J-STORIES - Anyone could one day find themselves with mobility issues due to involuntary loss of muscle mass, strength and function brought about by aging or disability. A variety supportive devices and equipment such as so-called "wearable robots" have been developed to lend support, but cost and and size issues can be a hinderance.
A new "wearable muscle" suit developed by a Japanese osteopath aims to get around such problems by doing away with complex equipment such as robotic exoskeletons in favor of a simple rubberized support to augment the natural walking ability of the body.
This solution was developed in 2020 by Yoshihiro Yamada, based on the osteopath's long experience working at nursing care facilities.
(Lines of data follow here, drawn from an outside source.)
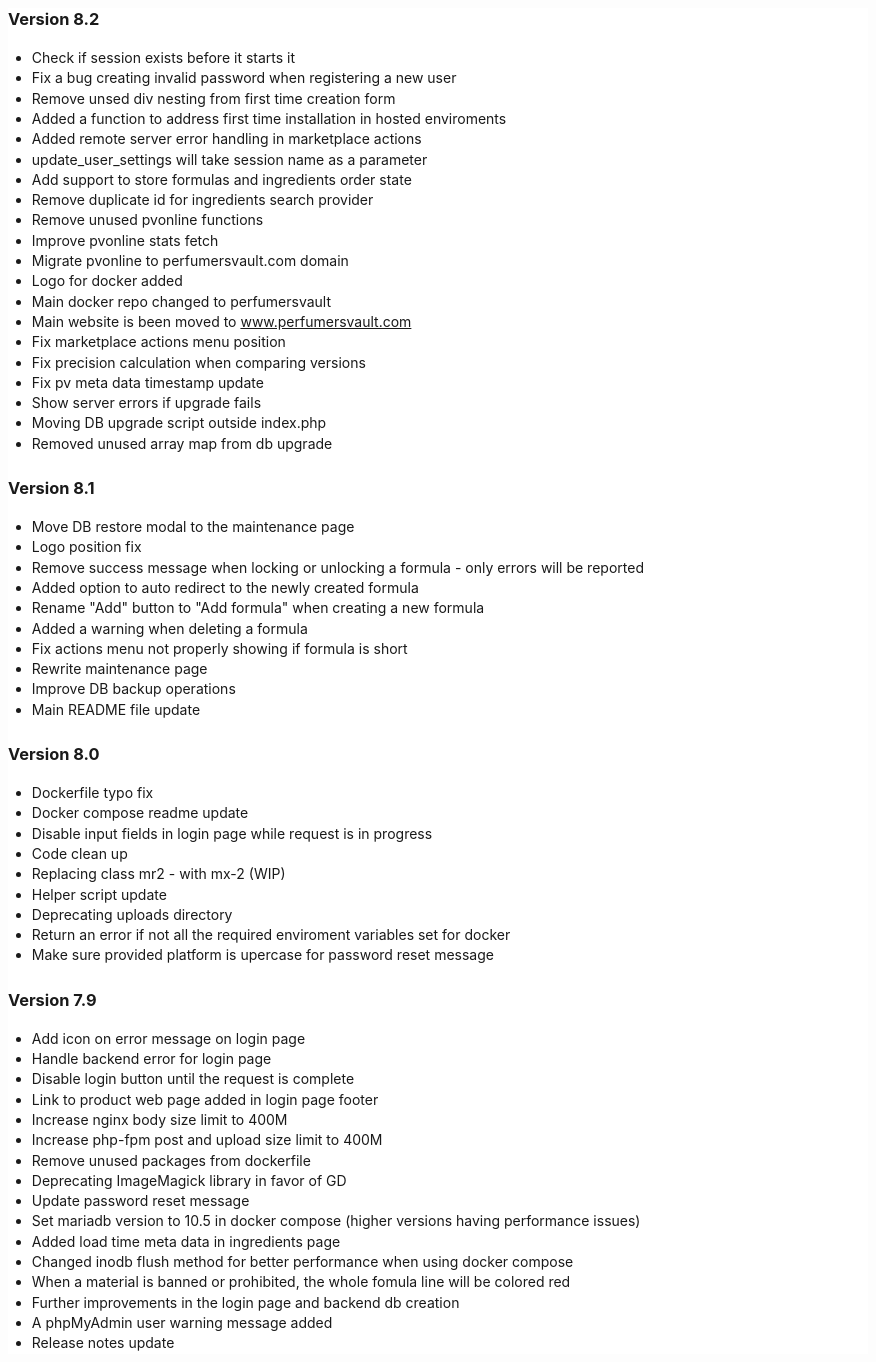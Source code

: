 
### Version 8.2
- Check if session exists before it starts it
- Fix a bug creating invalid password when registering a new user
- Remove unsed div nesting from first time creation form
- Added a function to address first time installation in hosted enviroments
- Added remote server error handling in marketplace actions
- update_user_settings will take session name as a parameter
- Add support to store formulas and ingredients order state
- Remove duplicate id for ingredients search provider
- Remove unused pvonline functions
- Improve pvonline stats fetch
- Migrate pvonline to perfumersvault.com domain
- Logo for docker added
- Main docker repo changed to perfumersvault
- Main website is been moved to www.perfumersvault.com
- Fix marketplace actions menu position
- Fix precision calculation when comparing versions
- Fix pv meta data timestamp update
- Show server errors if upgrade fails
- Moving DB upgrade script outside index.php
- Removed unused array map from db upgrade

### Version 8.1
- Move DB restore modal to the maintenance page
- Logo position fix
- Remove success message when locking or unlocking a formula - only errors will be reported
- Added option to auto redirect to the newly created formula
- Rename "Add" button to "Add formula" when creating a new formula
- Added a warning when deleting a formula
- Fix actions menu not properly showing if formula is short
- Rewrite maintenance page
- Improve DB backup operations
- Main README file update

### Version 8.0
- Dockerfile typo fix
- Docker compose readme update
- Disable input fields in login page while request is in progress
- Code clean up
- Replacing class mr2 - with mx-2 (WIP)
- Helper script update
- Deprecating uploads directory
- Return an error if not all the required enviroment variables set for docker
- Make sure provided platform is upercase for password reset message

### Version 7.9
- Add icon on error message on login page
- Handle backend error for login page
- Disable login button until the request is complete
- Link to product web page added in login page footer
- Increase nginx body size limit to 400M
- Increase php-fpm post and upload size limit to 400M
- Remove unused packages from dockerfile
- Deprecating ImageMagick library in favor of GD
- Update password reset message
- Set mariadb version to 10.5 in docker compose (higher versions having performance issues)
- Added load time meta data in ingredients page
- Changed inodb flush method for better performance when using docker compose
- When a material is banned or prohibited, the whole fomula line will be colored red
- Further improvements in the login page and backend db creation
- A phpMyAdmin user warning message added
- Release notes update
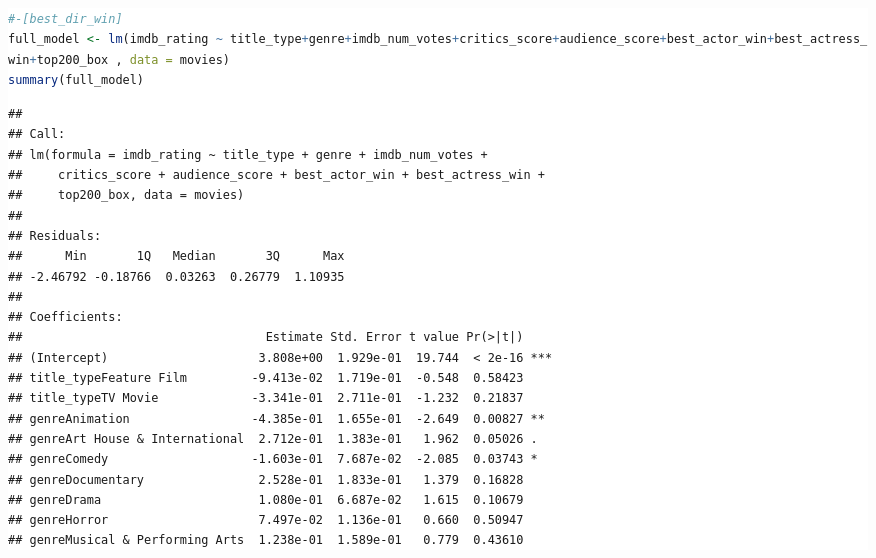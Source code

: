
 ``` r
#-[best_dir_win]
full_model <- lm(imdb_rating ~ title_type+genre+imdb_num_votes+critics_score+audience_score+best_actor_win+best_actress_win+top200_box , data = movies) 
summary(full_model)
```

    ## 
    ## Call:
    ## lm(formula = imdb_rating ~ title_type + genre + imdb_num_votes + 
    ##     critics_score + audience_score + best_actor_win + best_actress_win + 
    ##     top200_box, data = movies)
    ## 
    ## Residuals:
    ##      Min       1Q   Median       3Q      Max 
    ## -2.46792 -0.18766  0.03263  0.26779  1.10935 
    ## 
    ## Coefficients:
    ##                                  Estimate Std. Error t value Pr(>|t|)    
    ## (Intercept)                     3.808e+00  1.929e-01  19.744  < 2e-16 ***
    ## title_typeFeature Film         -9.413e-02  1.719e-01  -0.548  0.58423    
    ## title_typeTV Movie             -3.341e-01  2.711e-01  -1.232  0.21837    
    ## genreAnimation                 -4.385e-01  1.655e-01  -2.649  0.00827 ** 
    ## genreArt House & International  2.712e-01  1.383e-01   1.962  0.05026 .  
    ## genreComedy                    -1.603e-01  7.687e-02  -2.085  0.03743 *  
    ## genreDocumentary                2.528e-01  1.833e-01   1.379  0.16828    
    ## genreDrama                      1.080e-01  6.687e-02   1.615  0.10679    
    ## genreHorror                     7.497e-02  1.136e-01   0.660  0.50947    
    ## genreMusical & Performing Arts  1.238e-01  1.589e-01   0.779  0.43610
Yamada's Futto device is little more than a belt that's tied around the waist and rubberized straps that hook onto toes and heels. The elastic is designed to stretch along the vastus medialis and other leg muscles, alternately stretching and contracting to support the natural action of muscles as the legs move forward and push off the ground. It can be put in in as little as one minute.
The impetus for Futto’s development was something that happened at a nursing care center run by Yamada. A man at the center who used crutches due to walking difficulties had told Yamada that soon a "walking-support robot" would be visiting his home, enabling him to walk. Yamada and others present were delighted. But when the day came, the robot didn’t fit the man and he wasn’t able to walk into the nursing care center. Instead, he cried at the entrance.
To cheer the man up, Yamada took some rubber tubing that he’d been using for training, put a belt around the man’s waist, then stretched the rubber down the man’s leg to support his walking. Sure enough, the man was able to walk, albeit just a little.
Encouraged by the outcome, Yamada produced his first prototype of the Futto within a week, and the man was able to walk.
“When a person’s front leg muscles expand, the muscles on the back shrink," Yamada explained to J-Stories. "It is similar to how elastic stretches and contracts."
People who have used the product so far have commented how it assists their mobility in a more natural manner, while others have compared it to “wearing muscles.”
According to Yamada, Futto can not only help people walk, but also strengthen muscles at the same time.
In a video to introduce the product, a woman who had been unable to walk without a cane since a traffic accident is shown walking freely once fitted with the Futto. Another woman with spina bifida who finds it hard to stand and walk is also shown walking with ease thanks to the device.
In Japan, where the population is rapidly aging, many electronics manufacturers and startups are developing wearable robots to assist with mobility. But these devices tend to be expensive even to rent. In comparison Futto is a much more reasonable ¥33,000 to buy.
Futto is already being used in hospitals and nursing care facilities. Yamada is also searching for private customers, and has received inquiries mainly from elderly people who want to do things like visit shrines with their grandchildren on New Year’s Day or even climb Mt. Fuji.
Yamada said he hopes to expand Futto’s use to sports rehabilitation and also sports training for elementary and junior high school students.